Yep, resting right beside the highway that runs through town, this place was packed with locals the first time I came here over 15 years ago and it's still it. Battered prawns + habanero hot sauce + mayonnaise on a corn torilla = happy me. So happy that I never (ever!) remember to take pictures of my food. So enjoy a picture of the beach and a Mayan ruin instead.
Up next, Valladolid, Mexico
Valladolid is a small colonial city smack dab in the centre of the Yucatan peninsula. This was my first visit here. You can tell that there has been a huge influx of tourism and money in the last few years. I love the old colonial streets, especially at dusk. During the day, the problem is that they are very good at trapping heat and the exhaust of the traffic that barrels down them like salmon leaping over each other as they rae upstream.

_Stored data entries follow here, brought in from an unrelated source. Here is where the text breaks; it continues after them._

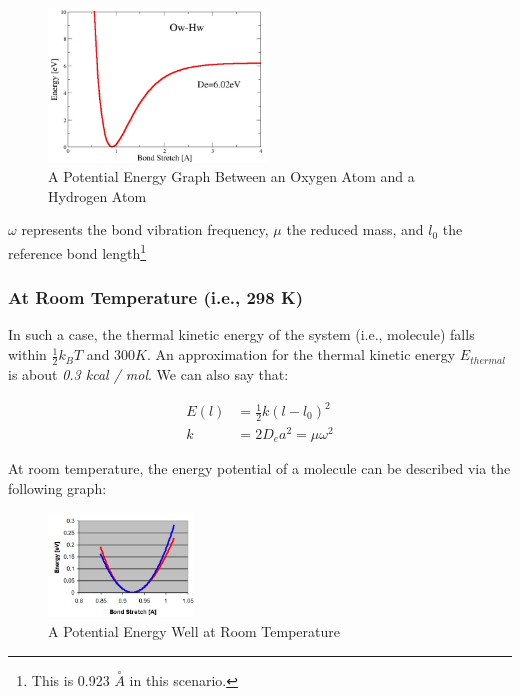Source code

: \documentclass[
  letterpaper,
  DIV=11,
  numbers=noendperiod]{scrreprt}
\begin{document}
\begin{figure}

{\centering \includegraphics[width=2.29in,height=\textheight]{./images/wk2/d3.jpg}

}

\caption{A Potential Energy Graph Between an Oxygen Atom and a Hydrogen
Atom}

\end{figure}

\(\omega\) represents the bond vibration frequency, \(\mu\) the reduced
mass, and \(l_0\) the reference bond length\footnote{This is 0.923
  \(\stackrel{\circ}{A}\) in this scenario.}

\hypertarget{at-room-temperature-i.e.-298-k}{%
\subsubsection{At Room Temperature (i.e., 298
K)}\label{at-room-temperature-i.e.-298-k}}

In such a case, the thermal kinetic energy of the system (i.e.,
molecule) falls within \(\displaystyle \frac{1}{2}k_BT\) and \(300 K\).
An approximation for the thermal kinetic energy \(E_{thermal}\) is about
\emph{0.3 kcal / mol}. We can also say that:

\begin{align}
  E(l) &= \frac{1}{2}k(l - l_0)^2 \\ 
  k &= 2D_ea^2 = \mu\omega^2
\end{align}

At room temperature, the energy potential of a molecule can be described
via the following graph:

\begin{figure}

{\centering \includegraphics[width=1.52in,height=\textheight]{./images/wk2/well.jpg}

}

\caption{A Potential Energy Well at Room Temperature}

\end{figure}
\end{document}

So Valladolid was a mixed bag for me. I loved the textures and colours of the buildings, but the hotel I was staying in — bursting with character but lacking in quiet — was less that ideal. I didn't sleep well and so I ended up wandering around like a bit of a zombie. It didn't help that, having adjusted to a terrible life in a beach-side town, I was now adjusting to life in a dusty town with not a playa in sight.
But Stephen, I can hear you saying, what about the cenotes? Ah, cenotes.
In case you didn't know, the Yucatan has no above ground rivers. Instead the peninsula literally has water for a basement. Cenotes are the cave-like formations where these underground rivers and resevoirs meet sunlight and our plane of earthly existence. If this sounds a little mystical, it shouldn't surprise you that many centose had deeply spiritual signicance. Here are some photos...
I lied. I don't have any. I was too busy sleepwalking through town, I didn't make it to any. It didn't help that Cenote Zaci in central Valladolid is currently closed for renovations. Once I've cooled off in one, or talked to a ghost jaguar beneath full moon during an eclipse, I will post pictures. Until then, this an oasis in Valladolid.
Oasis in Valladolid — Casa de los Venado
Nice pool, right? It's not open to the public. That's because it lives at the Casa de los Venado, which is a gallery of sorts. The owners, two (obviously wealthy) Americans, have generously opened their home to the public so everyone can enjoy their incredible collection of Mexican folk art. It really is spectacular. There is technically no admission. They ask for donations, which they in turn donate to worthy causes. I think this is pretty special.
So why am I using a picture of the pool as my feature image? Did I mention the cenote was closed? It was hot, I was hot, this looked refreshing. Here is some of the art in the casa.
Next up, Mérida, the capital of Yucatan estado. I'll do that as a separate entry as I've already broken all the rules and featured far too many images on this page. Bad SEO. Bad Stephen.